/ 8 May 2014

Poisoning Africa’s natural wealth

African White-backed Vultures poisoned in the Hluhluwe-Imfolozi Game Reserve in KwaZulu-Natal in November 2013.
African White-backed Vultures poisoned in the Hluhluwe-Imfolozi Game Reserve in KwaZulu-Natal in November 2013.

One of the tools poachers have used to kill rhinos and elephants in Southern Africa is a controversial pesticide that is easily available over the counter. Poachers lace cabbage leaves with the pesticide called Carbofuran to bait rhinos and kill them. The method has been used recently in Mozambique, Zimbabwe and South Africa because it is quieter and less easily detected than shooting. Carbuforan is a potent pesticide used to control pests on agricultural crops. 

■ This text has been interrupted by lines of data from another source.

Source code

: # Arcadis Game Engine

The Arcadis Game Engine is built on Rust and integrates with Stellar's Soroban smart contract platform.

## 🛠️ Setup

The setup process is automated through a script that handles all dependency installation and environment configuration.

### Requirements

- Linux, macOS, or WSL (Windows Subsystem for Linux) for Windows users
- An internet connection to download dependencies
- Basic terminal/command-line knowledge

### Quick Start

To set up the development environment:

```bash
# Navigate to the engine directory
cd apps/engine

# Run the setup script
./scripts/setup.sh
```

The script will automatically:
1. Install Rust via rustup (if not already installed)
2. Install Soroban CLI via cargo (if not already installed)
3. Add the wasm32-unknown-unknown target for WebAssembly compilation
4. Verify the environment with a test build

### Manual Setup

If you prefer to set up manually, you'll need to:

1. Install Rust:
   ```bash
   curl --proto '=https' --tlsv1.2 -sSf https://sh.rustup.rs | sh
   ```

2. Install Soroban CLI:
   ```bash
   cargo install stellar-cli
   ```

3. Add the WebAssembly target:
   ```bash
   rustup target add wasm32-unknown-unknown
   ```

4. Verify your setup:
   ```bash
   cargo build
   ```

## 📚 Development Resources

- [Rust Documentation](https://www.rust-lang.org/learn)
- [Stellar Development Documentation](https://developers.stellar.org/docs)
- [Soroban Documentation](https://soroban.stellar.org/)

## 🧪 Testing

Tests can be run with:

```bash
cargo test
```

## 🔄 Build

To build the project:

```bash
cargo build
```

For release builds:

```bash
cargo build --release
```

Chiefly manufactured in the United States (US), its use is banned in developed countries, but in most African countries it is easily traded. It has become the most widely abused of the toxic chemicals that are responsible for the deaths of up to 500 000 wild birds and animals each year in South Africa. According to newly published research in Kenya, this may be the tip of the iceberg as most pesticide poisonings go unreported. According to researcher Darcy Ogada, Carbuforan is known as “lion killer” among the owners of agro-vet shops and their customers near wildlife areas in Kenya. In the rice fields of western Kenya, where it is used to poison birds for bush meat, it is known locally as dawa ya ndege — “a poison for birds”. 

The lion population in East Africa has been decimated by poisoning in recent years, Ogada says. In the early 1990s, for instance, the entire population of lions in Amboseli National Park was lost, mainly through poisoning, and it has been estimated that lions will soon be extinct in southern Kenya due to spearing and poisoning. “In western Kenya, bird poachers poison water birds using snails as bait,” says Ogada. “The poachers collect Bulinus snails and use a thin stick to force the snail against its shell and then insert Carbofuran granules into the shell cavity.” 

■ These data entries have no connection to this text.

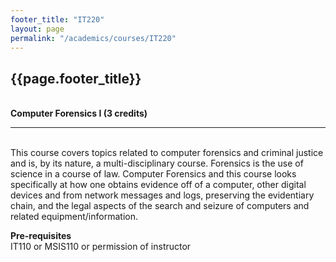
 ```yaml
---
footer_title: "IT220"
layout: page
permalink: "/academics/courses/IT220"
---
```


## {{page.footer_title}}

\
**Computer Forensics I (3 credits)**

---

\
This course covers topics related to computer forensics and criminal justice and is, by its nature, a multi-disciplinary course. Forensics is the use of science in a course of law. Computer Forensics and this course looks specifically at how one obtains evidence off of a computer, other digital devices and from network messages and logs, preserving the evidentiary chain, and the legal aspects of the search and seizure of computers and related equipment/information.

**Pre-requisites**
\
IT110 or MSIS110 or permission of instructor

Her research was published in April in The Power of Poison: Pesticide poisoning of Africa’s wildlife, in the Annals of the New York Academy of Sciences. Ogada says the impacts of poison have been most devastating for bird populations and carnivores, particularly scavengers such as hyenas. 

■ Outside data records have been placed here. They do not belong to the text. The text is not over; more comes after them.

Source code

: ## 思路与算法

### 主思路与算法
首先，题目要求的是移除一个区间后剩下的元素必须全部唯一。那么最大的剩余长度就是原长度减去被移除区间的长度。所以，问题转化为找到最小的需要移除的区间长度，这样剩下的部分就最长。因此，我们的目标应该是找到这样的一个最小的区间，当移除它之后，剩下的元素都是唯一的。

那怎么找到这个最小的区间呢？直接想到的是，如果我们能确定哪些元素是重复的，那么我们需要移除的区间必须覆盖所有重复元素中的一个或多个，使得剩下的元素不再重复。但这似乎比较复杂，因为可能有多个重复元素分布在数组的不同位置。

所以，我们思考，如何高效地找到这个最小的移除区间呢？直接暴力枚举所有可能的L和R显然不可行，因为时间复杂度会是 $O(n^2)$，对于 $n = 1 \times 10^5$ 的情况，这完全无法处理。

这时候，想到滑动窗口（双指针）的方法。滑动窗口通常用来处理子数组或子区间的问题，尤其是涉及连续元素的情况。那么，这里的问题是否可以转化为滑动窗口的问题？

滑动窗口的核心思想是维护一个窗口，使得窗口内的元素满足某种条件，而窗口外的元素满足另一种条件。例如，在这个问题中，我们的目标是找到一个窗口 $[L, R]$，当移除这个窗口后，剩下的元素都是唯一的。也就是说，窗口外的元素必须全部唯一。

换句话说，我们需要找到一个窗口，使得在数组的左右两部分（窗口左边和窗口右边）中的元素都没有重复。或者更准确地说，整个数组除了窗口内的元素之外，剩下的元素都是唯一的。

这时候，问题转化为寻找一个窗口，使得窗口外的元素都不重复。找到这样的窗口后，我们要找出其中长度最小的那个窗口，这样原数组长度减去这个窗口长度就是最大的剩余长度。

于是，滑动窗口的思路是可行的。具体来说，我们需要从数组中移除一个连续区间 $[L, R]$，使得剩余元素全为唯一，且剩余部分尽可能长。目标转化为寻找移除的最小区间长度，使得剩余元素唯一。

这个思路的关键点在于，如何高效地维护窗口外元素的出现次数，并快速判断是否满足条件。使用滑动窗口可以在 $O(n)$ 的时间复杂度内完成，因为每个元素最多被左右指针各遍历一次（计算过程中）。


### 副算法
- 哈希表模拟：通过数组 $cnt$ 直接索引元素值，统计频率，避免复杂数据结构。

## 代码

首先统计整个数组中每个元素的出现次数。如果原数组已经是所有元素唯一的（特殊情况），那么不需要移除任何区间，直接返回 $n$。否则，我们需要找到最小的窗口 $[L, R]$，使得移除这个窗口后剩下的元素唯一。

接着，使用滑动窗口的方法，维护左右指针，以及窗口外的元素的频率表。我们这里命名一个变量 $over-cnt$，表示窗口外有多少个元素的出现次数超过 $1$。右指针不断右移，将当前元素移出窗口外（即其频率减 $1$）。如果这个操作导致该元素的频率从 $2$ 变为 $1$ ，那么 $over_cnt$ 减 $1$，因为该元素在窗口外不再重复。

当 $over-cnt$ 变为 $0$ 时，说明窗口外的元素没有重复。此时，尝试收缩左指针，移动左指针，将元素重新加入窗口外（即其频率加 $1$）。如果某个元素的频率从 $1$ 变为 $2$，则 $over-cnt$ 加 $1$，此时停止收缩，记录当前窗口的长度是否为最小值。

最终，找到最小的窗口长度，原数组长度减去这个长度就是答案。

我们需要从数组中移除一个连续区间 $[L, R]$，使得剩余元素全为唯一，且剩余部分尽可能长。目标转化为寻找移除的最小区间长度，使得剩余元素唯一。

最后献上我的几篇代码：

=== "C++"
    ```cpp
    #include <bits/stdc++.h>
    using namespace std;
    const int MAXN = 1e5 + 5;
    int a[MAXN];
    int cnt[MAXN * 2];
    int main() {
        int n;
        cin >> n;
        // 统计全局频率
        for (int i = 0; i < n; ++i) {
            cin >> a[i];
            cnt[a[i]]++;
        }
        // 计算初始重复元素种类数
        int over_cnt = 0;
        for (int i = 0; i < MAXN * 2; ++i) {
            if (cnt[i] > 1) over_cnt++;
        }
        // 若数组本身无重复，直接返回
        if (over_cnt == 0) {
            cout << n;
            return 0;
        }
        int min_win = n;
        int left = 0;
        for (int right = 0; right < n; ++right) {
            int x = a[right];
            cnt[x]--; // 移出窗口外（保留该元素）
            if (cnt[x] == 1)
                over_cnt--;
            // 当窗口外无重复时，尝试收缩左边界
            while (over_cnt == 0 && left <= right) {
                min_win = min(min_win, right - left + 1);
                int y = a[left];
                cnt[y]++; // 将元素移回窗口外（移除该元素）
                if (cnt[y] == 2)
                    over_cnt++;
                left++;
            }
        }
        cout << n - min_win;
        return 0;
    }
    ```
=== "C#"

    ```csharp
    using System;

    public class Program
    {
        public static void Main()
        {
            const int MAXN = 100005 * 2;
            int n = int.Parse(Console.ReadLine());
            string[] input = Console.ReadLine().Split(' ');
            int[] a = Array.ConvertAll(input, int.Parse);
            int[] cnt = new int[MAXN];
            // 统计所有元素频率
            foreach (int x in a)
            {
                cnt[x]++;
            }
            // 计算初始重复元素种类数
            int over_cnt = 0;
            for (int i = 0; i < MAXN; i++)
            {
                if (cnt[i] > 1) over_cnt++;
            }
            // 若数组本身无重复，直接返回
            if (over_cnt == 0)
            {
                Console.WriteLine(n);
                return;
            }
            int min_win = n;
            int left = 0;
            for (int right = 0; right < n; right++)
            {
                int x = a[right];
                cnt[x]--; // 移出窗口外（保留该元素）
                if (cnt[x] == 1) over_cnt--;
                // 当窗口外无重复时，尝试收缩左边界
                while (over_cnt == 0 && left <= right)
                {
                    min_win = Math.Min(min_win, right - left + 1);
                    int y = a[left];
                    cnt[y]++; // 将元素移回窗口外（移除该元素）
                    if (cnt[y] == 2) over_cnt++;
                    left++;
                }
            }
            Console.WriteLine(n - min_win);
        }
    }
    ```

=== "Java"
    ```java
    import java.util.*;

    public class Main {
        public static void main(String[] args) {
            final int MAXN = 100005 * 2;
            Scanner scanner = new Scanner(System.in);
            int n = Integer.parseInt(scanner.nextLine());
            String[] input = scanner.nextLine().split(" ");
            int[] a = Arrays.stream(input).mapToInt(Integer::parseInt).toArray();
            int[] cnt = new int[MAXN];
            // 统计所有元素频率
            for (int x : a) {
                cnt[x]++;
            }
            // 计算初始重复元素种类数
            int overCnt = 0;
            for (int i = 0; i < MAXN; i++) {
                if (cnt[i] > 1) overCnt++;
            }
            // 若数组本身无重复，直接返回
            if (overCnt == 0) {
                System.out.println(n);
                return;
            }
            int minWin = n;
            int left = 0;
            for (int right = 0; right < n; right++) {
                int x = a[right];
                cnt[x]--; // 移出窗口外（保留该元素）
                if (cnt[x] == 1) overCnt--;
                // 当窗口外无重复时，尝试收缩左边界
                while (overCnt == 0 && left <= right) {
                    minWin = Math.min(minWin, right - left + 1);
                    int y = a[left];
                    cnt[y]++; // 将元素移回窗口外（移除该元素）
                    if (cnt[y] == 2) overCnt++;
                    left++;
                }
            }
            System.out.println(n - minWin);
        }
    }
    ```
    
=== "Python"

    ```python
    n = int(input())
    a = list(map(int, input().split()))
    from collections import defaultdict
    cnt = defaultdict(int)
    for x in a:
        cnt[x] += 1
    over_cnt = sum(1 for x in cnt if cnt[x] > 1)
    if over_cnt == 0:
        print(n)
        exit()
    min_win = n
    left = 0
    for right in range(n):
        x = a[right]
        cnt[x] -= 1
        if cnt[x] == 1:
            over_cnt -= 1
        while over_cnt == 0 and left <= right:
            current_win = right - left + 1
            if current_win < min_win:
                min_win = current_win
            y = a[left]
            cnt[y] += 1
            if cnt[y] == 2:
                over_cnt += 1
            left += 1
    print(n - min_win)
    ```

“The reasons wildlife are poisoned include control of damage-causing animals, harvesting for food or traditional medicine, and poaching for wildlife products. All may entail different methods and agents, but all with the same approximate outcome,” she says. The use of poisons as a tool in “bio-warfare” emerged in Southern Africa during colonial times, when strychnine was used for predator control.

Banning and penalties 

“More recent evidence suggests that the history of intensive wildlife poisoning in Southern Africa has carried on with little respite since the intensive poisoning campaigns of the late 1880s,” she says. “Historical declines in the range and numbers of Cape vultures in the Cape province from before 1905 until 1978 suggest that poisoning remained a problem throughout this period, particularly for carnivores, but there were also campaigns specifically targeting the ‘vulture problem’.”

Though 83% of African countries now have national laws banning the use of poisons to kill wildlife, they are seldom enforced. Most are also signatories to international treaties, including the African Convention on the Conservation of Nature and Natural Resources, which prohibits the use of drugs, poisons, poisoned weapons or poisoned baits for hunting, capturing or fishing. 

However, there are few penalties for non-compliance with these international conventions. Poisonings are also seldom reported, and even when they are, local authorities are reluctant to follow them up or to share information with conservation organisations. South Africa is the only African country that has an organisation dedicated to the problem of wildlife poisonings, says Ogada. 

The Endangered Wildlife Trust’s Poison Working Group has estimated that in excess of 500 000 wild birds and animals die from poisoning alone in South Africa every year.